‘Not binding’ - Jamaica does not have to follow human rights ruling on buggery laws
Justice Minister Delroy Chuck says the recent ruling by the Inter-American Court of Human Rights (IACHR) - that existing laws in Jamaica violate the rights of a gay people - is "not binding on a sovereign state".
Chuck, contacted by THE WEEKEND STAR for a response, said "The issue is a delicate one, which the PM has indicated should be dealt with by way of a referendum".
Among other things, the IACHR recommended that Jamaica's buggery laws be immediately repealed. Under the Offences Against the Person Act, a person convicted of buggery can be imprisoned for up to 10 years, at hard labour.
Dr Wayne West, chairman of the Jamaica Coalition for a Healthy Society (JCHS), an organisation committed to upholding Christian values, told THE WEEKEND STAR that he is not surprised by the IACHR's decision.
"The IACHR is basically a LGBT advocacy group of persons who share the same realism and anarchic world view, like other LGBT advocates. They are people who believe that one must be able to follow one's desire and every desire is permissible and that no one has a right to tell you which desire to pursue. Some of them are actually personal friends of the local LGBT community," West said.

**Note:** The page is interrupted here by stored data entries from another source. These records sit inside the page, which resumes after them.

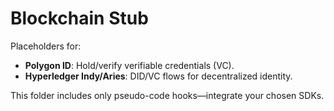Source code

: # Blockchain Stub

Placeholders for:
- **Polygon ID**: Hold/verify verifiable credentials (VC).
- **Hyperledger Indy/Aries**: DID/VC flows for decentralized identity.

This folder includes only pseudo-code hooks—integrate your chosen SDKs.
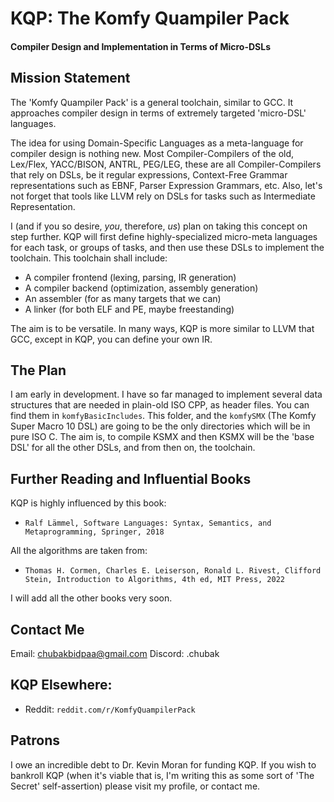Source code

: # KQP: The Komfy Quampiler Pack
#### Compiler Design and Implementation in Terms of Micro-DSLs


## Mission Statement

The 'Komfy Quampiler Pack' is a general toolchain, similar to GCC. It approaches compiler design in terms of extremely targeted 'micro-DSL' languages.

The idea for using Domain-Specific Languages as a meta-language for compiler design is nothing new. Most Compiler-Compilers of the old, Lex/Flex, YACC/BISON, ANTRL, PEG/LEG, these are all Compiler-Compilers that rely on DSLs, be it regular expressions, Context-Free Grammar representations such as EBNF, Parser Expression Grammars, etc. Also, let's not forget that tools like LLVM rely on DSLs for tasks such as Intermediate Representation.

I (and if you so desire, *you*, therefore, *us*) plan on taking this concept on step further. KQP will first define highly-specialized micro-meta languages for each task, or groups of tasks, and then use these DSLs to implement the toolchain. This toolchain shall include:

* A compiler frontend (lexing, parsing, IR generation)
* A compiler backend (optimization, assembly generation)
* An assembler (for as many targets that we can)
* A linker (for both ELF and PE, maybe freestanding)

The aim is to be versatile. In many ways, KQP is more similar to LLVM that GCC, except in KQP, you can define your own IR.

## The Plan

I am early in development. I have so far managed to implement several data structures that are needed in plain-old ISO CPP, as header files. You can find them in `komfyBasicIncludes`. This folder, and the `komfySMX` (The Komfy Super Macro 10 DSL) are going to be the only directories which will be in pure ISO C. The aim is, to compile KSMX and then KSMX will be the 'base DSL' for all the other DSLs, and from then on, the toolchain.

## Further Reading and Influential Books

KQP is highly influenced by this book:

* `Ralf Lämmel, Software Languages: Syntax, Semantics,
and Metaprogramming, Springer, 2018`

All the algorithms are taken from:

* `Thomas H. Cormen, Charles E. Leiserson, Ronald L. Rivest, Clifford Stein, Introduction to Algorithms, 4th ed, MIT Press, 2022`

I will add all the other books very soon.


## Contact Me

Email: chubakbidpaa@gmail.com
Discord: .chubak

## KQP Elsewhere:

* Reddit: `reddit.com/r/KomfyQuampilerPack`

## Patrons

I owe an incredible debt to Dr. Kevin Moran for funding KQP. If you wish to bankroll KQP (when it's viable that is, I'm writing this as some sort of 'The Secret' self-assertion) please visit my profile, or contact me.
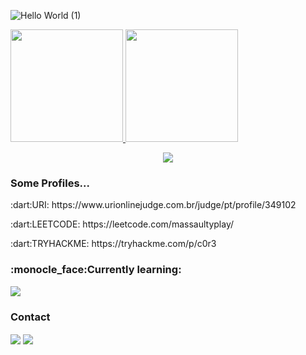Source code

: ![Hello World (1)](https://user-images.githubusercontent.com/67143213/116002490-5ef7a280-a5d0-11eb-9dcc-bace97f0e494.png)

<div>
  <a href="https://github.com/EuricoDNJR">
  <img height="180em" src="https://github-readme-stats.vercel.app/api?username=EuricoDNJR&show_icons=true&theme=white&include_all_commits=true&count_private=true"/>
  <img height="180em" src="https://github-readme-stats.vercel.app/api/top-langs/?username=EuricoDNJR&layout=compact&langs_count=5&theme=white"/>
</div>

<p align="center">
  <a href="https://skillicons.dev">
    <img src="https://skillicons.dev/icons?i=aws,linux,github,py,git,c&perline=3" />
  </a>
</p>
<h3>Some Profiles...</h3>
<p>:dart:URI: https://www.urionlinejudge.com.br/judge/pt/profile/349102</p>
<p>:dart:LEETCODE: https://leetcode.com/massaultyplay/</p>
<p>:dart:TRYHACKME: https://tryhackme.com/p/c0r3</p>
  
<h3>:monocle_face:Currently learning:</h3>
<p><img src="https://skillicons.dev/icons?i=js,html,css,docker"/></p>

<h3>Contact</h3>
<div>
  <a href="https://www.linkedin.com/in/eurico-junior-5b54a625b/" target="_blank"><img align="center" src="https://img.shields.io/badge/-LinkedIn-%230077B5?style=for-the-badge&logo=linkedin&logoColor=white"></a>
  <a href ="euricojunior1011@gmail.com" target="_blank"><img align="center" src="https://img.shields.io/badge/-Gmail-D14836?style=for-the-badge&logo=gmail&logoColor=white"></a>
 </div>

He made the comments as gay-rights groups and advocates celebrate what they consider to be a major win.
"Their ruling is reflective of the positive wave within local and regional judicial bodies as noted in Belize, Trinidad and Guyana to affirm and protect the human rights of lesbian, bisexual, gay and transgender persons in the Caribbean," JFLAG said in a media release.
Duty to protect
Maurice Tomlinson, an LGBT activist, said that Jamaican lawmakers have been derelict in their duty to protect the rights of all persons.
"Jamaica, which prides itself or portrays itself as being open to the world and respective of human rights, on something as fundamental as the right to privacy and the right to protection from discrimination, we have not as a state taken any steps to give effect to any of these rights to LGBT people or even comment on the rights to LGBT people," he said.
He surmised that the lagging is a result of intimidation from right-winged evangelical churches, who he believes, drive fear into lawmakers not to support LGBT rights here.
West, meanwhile, said that the opinions expressed by the IACHR are "neither brilliant nor logical". Furthermore, he added that the LGBT ideology will ultimately fall apart, citing that it "makes no sense and is inconsistent in its design and purpose in the universe."